■ YOUR GOAL
Return all the records, each one exactly as given.
(DATA UNDER STUDY)
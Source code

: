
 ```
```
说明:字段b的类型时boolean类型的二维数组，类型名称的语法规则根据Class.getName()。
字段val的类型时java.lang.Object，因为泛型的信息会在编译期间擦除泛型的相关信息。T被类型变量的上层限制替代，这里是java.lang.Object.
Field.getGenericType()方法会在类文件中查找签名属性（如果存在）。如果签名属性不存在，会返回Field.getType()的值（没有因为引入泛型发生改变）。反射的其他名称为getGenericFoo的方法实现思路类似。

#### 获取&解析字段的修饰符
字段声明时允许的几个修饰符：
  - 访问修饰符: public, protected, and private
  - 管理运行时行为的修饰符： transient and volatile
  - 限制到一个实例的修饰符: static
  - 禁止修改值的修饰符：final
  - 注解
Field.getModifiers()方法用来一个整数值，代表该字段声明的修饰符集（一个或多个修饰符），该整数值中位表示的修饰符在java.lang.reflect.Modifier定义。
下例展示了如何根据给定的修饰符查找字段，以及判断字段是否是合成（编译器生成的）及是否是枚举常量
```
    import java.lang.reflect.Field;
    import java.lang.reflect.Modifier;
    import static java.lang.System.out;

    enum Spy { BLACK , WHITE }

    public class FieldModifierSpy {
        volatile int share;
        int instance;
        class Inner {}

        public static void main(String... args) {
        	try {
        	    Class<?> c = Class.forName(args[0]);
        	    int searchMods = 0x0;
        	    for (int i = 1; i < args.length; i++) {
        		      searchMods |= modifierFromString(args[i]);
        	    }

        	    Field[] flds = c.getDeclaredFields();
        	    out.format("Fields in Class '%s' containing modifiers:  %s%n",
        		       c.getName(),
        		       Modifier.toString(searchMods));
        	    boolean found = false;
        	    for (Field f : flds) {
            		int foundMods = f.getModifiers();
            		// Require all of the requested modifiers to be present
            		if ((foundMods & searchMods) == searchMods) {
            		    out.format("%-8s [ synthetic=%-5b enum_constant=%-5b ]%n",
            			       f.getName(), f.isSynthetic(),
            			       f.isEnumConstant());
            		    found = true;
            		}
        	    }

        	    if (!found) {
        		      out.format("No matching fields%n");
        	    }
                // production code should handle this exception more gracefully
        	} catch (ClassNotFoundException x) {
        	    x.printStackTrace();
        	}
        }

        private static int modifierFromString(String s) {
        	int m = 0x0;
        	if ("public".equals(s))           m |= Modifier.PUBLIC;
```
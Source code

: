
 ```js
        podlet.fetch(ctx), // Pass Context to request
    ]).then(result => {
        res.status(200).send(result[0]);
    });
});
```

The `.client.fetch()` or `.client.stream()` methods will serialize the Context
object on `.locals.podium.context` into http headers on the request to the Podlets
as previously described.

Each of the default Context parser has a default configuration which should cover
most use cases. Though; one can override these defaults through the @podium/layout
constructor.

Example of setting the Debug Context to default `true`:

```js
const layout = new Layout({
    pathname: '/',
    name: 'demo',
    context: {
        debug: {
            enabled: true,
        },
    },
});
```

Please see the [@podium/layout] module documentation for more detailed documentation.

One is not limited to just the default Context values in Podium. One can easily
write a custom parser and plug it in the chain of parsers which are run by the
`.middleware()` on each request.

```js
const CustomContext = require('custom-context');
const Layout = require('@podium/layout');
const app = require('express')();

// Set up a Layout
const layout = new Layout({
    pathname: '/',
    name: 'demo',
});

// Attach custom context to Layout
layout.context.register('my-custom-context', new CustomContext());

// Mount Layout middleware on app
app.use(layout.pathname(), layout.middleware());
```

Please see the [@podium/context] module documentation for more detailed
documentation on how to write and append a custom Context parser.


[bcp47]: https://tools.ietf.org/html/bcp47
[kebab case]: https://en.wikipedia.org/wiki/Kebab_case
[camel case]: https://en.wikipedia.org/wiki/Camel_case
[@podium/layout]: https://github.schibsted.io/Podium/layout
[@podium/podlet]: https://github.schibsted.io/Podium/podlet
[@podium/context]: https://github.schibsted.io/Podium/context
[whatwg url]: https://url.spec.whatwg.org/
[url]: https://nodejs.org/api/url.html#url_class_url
(End DATA UNDER STUDY)
■ ANSWER SPACE
Source code

:
 ```
```
说明:字段b的类型时boolean类型的二维数组，类型名称的语法规则根据Class.getName()。
字段val的类型时java.lang.Object，因为泛型的信息会在编译期间擦除泛型的相关信息。T被类型变量的上层限制替代，这里是java.lang.Object.
Field.getGenericType()方法会在类文件中查找签名属性（如果存在）。如果签名属性不存在，会返回Field.getType()的值（没有因为引入泛型发生改变）。反射的其他名称为getGenericFoo的方法实现思路类似。

#### 获取&解析字段的修饰符
字段声明时允许的几个修饰符：
  - 访问修饰符: public, protected, and private
  - 管理运行时行为的修饰符： transient and volatile
  - 限制到一个实例的修饰符: static
  - 禁止修改值的修饰符：final
  - 注解
Field.getModifiers()方法用来一个整数值，代表该字段声明的修饰符集（一个或多个修饰符），该整数值中位表示的修饰符在java.lang.reflect.Modifier定义。
下例展示了如何根据给定的修饰符查找字段，以及判断字段是否是合成（编译器生成的）及是否是枚举常量
```
    import java.lang.reflect.Field;
    import java.lang.reflect.Modifier;
    import static java.lang.System.out;

    enum Spy { BLACK , WHITE }

    public class FieldModifierSpy {
        volatile int share;
        int instance;
        class Inner {}

        public static void main(String... args) {
        	try {
        	    Class<?> c = Class.forName(args[0]);
        	    int searchMods = 0x0;
        	    for (int i = 1; i < args.length; i++) {
        		      searchMods |= modifierFromString(args[i]);
        	    }

        	    Field[] flds = c.getDeclaredFields();
        	    out.format("Fields in Class '%s' containing modifiers:  %s%n",
        		       c.getName(),
        		       Modifier.toString(searchMods));
        	    boolean found = false;
        	    for (Field f : flds) {
            		int foundMods = f.getModifiers();
            		// Require all of the requested modifiers to be present
            		if ((foundMods & searchMods) == searchMods) {
            		    out.format("%-8s [ synthetic=%-5b enum_constant=%-5b ]%n",
            			       f.getName(), f.isSynthetic(),
            			       f.isEnumConstant());
            		    found = true;
            		}
        	    }

        	    if (!found) {
        		      out.format("No matching fields%n");
        	    }
                // production code should handle this exception more gracefully
        	} catch (ClassNotFoundException x) {
        	    x.printStackTrace();
        	}
        }

        private static int modifierFromString(String s) {
        	int m = 0x0;
        	if ("public".equals(s))           m |= Modifier.PUBLIC;
```
Source code

:
 ```js
        podlet.fetch(ctx), // Pass Context to request
    ]).then(result => {
        res.status(200).send(result[0]);
    });
});
```

The `.client.fetch()` or `.client.stream()` methods will serialize the Context
object on `.locals.podium.context` into http headers on the request to the Podlets
as previously described.

Each of the default Context parser has a default configuration which should cover
most use cases. Though; one can override these defaults through the @podium/layout
constructor.

Example of setting the Debug Context to default `true`:

```js
const layout = new Layout({
    pathname: '/',
    name: 'demo',
    context: {
        debug: {
            enabled: true,
        },
    },
});
```

Please see the [@podium/layout] module documentation for more detailed documentation.

One is not limited to just the default Context values in Podium. One can easily
write a custom parser and plug it in the chain of parsers which are run by the
`.middleware()` on each request.

```js
const CustomContext = require('custom-context');
const Layout = require('@podium/layout');
const app = require('express')();

// Set up a Layout
const layout = new Layout({
    pathname: '/',
    name: 'demo',
});

// Attach custom context to Layout
layout.context.register('my-custom-context', new CustomContext());

// Mount Layout middleware on app
app.use(layout.pathname(), layout.middleware());
```

Please see the [@podium/context] module documentation for more detailed
documentation on how to write and append a custom Context parser.


[bcp47]: https://tools.ietf.org/html/bcp47
[kebab case]: https://en.wikipedia.org/wiki/Kebab_case
[camel case]: https://en.wikipedia.org/wiki/Camel_case
[@podium/layout]: https://github.schibsted.io/Podium/layout
[@podium/podlet]: https://github.schibsted.io/Podium/podlet
[@podium/context]: https://github.schibsted.io/Podium/context
[whatwg url]: https://url.spec.whatwg.org/
[url]: https://nodejs.org/api/url.html#url_class_url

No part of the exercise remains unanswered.